## [WHAT YOU NEED TO DO]
Track down every line below that holds "pinyinscope" and copy it.

## [DATASET ENTRIES]
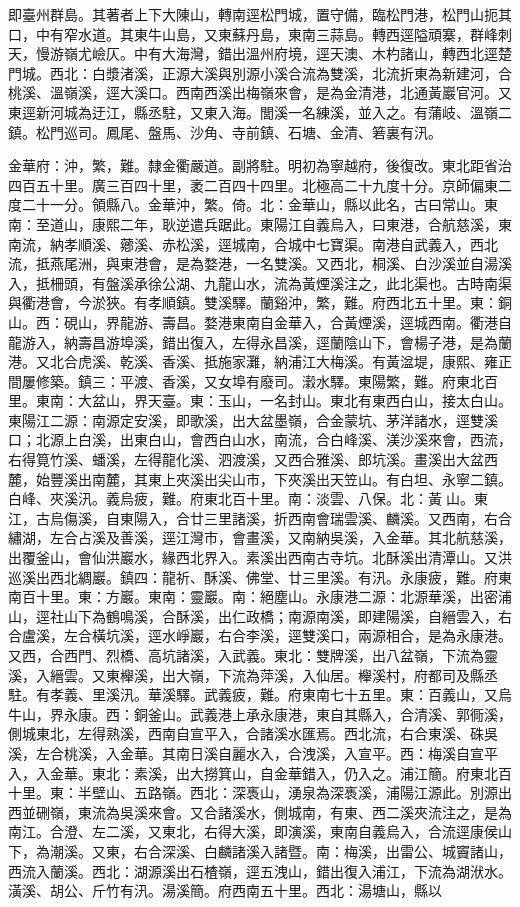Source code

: \begin{pinyinscope}
即臺州群島。其著者上下大陳山，轉南逕松門城，置守備，臨松門港，松門山扼其口，中有窄水道。其東牛山島，又東蘇丹島，東南三蒜島。轉西逕隘頑寨，群峰刺天，慢游嶺尤嶮仄。中有大海灣，錯出溫州府境，逕天澳、木杓諸山，轉西北逕楚門城。西北：白漿渚溪，正源大溪與別源小溪合流為雙溪，北流折東為新建河，合桃溪、溫嶺溪，逕大溪口。西南西溪出梅嶺來會，是為金清港，北通黃巖官河。又東逕新河城為迂江，縣丞駐，又東入海。閭溪一名練溪，並入之。有蒲岐、溫嶺二鎮。松門巡司。鳳尾、盤馬、沙角、寺前鎮、石塘、金清、箬裏有汛。

金華府：沖，繁，難。隸金衢嚴道。副將駐。明初為寧越府，後復改。東北距省治四百五十里。廣三百四十里，袤二百四十四里。北極高二十九度十分。京師偏東二度二十一分。領縣八。金華沖，繁。倚。北：金華山，縣以此名，古曰常山。東南：至道山，康熙二年，耿逆遣兵踞此。東陽江自義烏入，曰東港，合航慈溪，東南流，納孝順溪、薌溪、赤松溪，逕城南，合城中七寶渠。南港自武義入，西北流，抵燕尾洲，與東港會，是為婺港，一名雙溪。又西北，桐溪、白沙溪並自湯溪入，抵柵頭，有盤溪承徐公湖、九龍山水，流為黃煙溪注之，此北渠也。古時南渠與衢港會，今淤狹。有孝順鎮。雙溪驛。蘭谿沖，繁，難。府西北五十里。東：銅山。西：硯山，界龍游、壽昌。婺港東南自金華入，合黃煙溪，逕城西南。衢港自龍游入，納壽昌游埠溪，錯出復入，左得永昌溪，逕蘭陰山下，會楊子港，是為蘭港。又北合虎溪、乾溪、香溪、抵施家灘，納浦江大梅溪。有黃湓堤，康熙、雍正間屢修築。鎮三：平渡、香溪，又女埠有廢司。瀔水驛。東陽繁，難。府東北百里。東南：大盆山，界天臺。東：玉山，一名封山。東北有東西白山，接太白山。東陽江二源：南源定安溪，即歌溪，出大盆墨嶺，合金蒙坑、茅洋諸水，逕雙溪口；北源上白溪，出東白山，會西白山水，南流，合白峰溪、渼沙溪來會，西流，右得筧竹溪、蟠溪，左得龍化溪、泗渡溪，又西合雅溪、郎坑溪。畫溪出大盆西麓，始豐溪出南麓，其東上夾溪出尖山巿，下夾溪出天笠山。有白坦、永寧二鎮。白峰、夾溪汛。義烏疲，難。府東北百十里。南：淡雲、八保。北：黃山。東江，古烏傷溪，自東陽入，合廿三里諸溪，折西南會瑞雲溪、麟溪。又西南，右合繡湖，左合占溪及善溪，逕江灣巿，會畫溪，又南納吳溪，入金華。其北航慈溪，出覆釜山，會仙洪巖水，緣西北界入。素溪出西南古寺坑。北酥溪出清潭山。又洪巡溪出西北綢巖。鎮四：龍祈、酥溪、佛堂、廿三里溪。有汛。永康疲，難。府東南百十里。東：方巖。東南：靈巖。南：絕塵山。永康港二源：北源華溪，出密浦山，逕社山下為鶴鳴溪，合酥溪，出仁政橋；南源南溪，即建陽溪，自縉雲入，右合盧溪，左合橫坑溪，逕水崢巖，右合李溪，逕雙溪口，兩源相合，是為永康港。又西，合西門、烈橋、高坑諸溪，入武義。東北：雙牌溪，出八盆嶺，下流為靈溪，入縉雲。又東櫸溪，出大嶺，下流為萍溪，入仙居。櫸溪村，府都司及縣丞駐。有孝義、里溪汛。華溪驛。武義疲，難。府東南七十五里。東：百義山，又烏牛山，界永康。西：銅釜山。武義港上承永康港，東自其縣入，合清溪、郭衕溪，側城東北，左得熟溪，西南自宣平入，合諸溪水匯焉。西北流，右合東溪、硃吳溪，左合桃溪，入金華。其南日溪自麗水入，合洩溪，入宣平。西：梅溪自宣平入，入金華。東北：素溪，出大撈箕山，自金華錯入，仍入之。浦江簡。府東北百十里。東：半壁山、五路嶺。西北：深褭山，湧泉為深褭溪，浦陽江源此。別源出西並硎嶺，東流為吳溪來會。又合諸溪水，側城南，有東、西二溪夾流注之，是為南江。合澄、左二溪，又東北，右得大溪，即演溪，東南自義烏入，合流逕康侯山下，為潮溪。又東，右合深溪、白麟諸溪入諸暨。南：梅溪，出雷公、城竇諸山，西流入蘭溪。西北：湖源溪出石楂嶺，逕五洩山，錯出復入浦江，下流為湖洑水。潢溪、胡公、斤竹有汛。湯溪簡。府西南五十里。西北：湯塘山，縣以
\end{pinyinscope}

## [SOLUTION TO THIS EXERCISE]
: \begin{pinyinscope}
\end{pinyinscope}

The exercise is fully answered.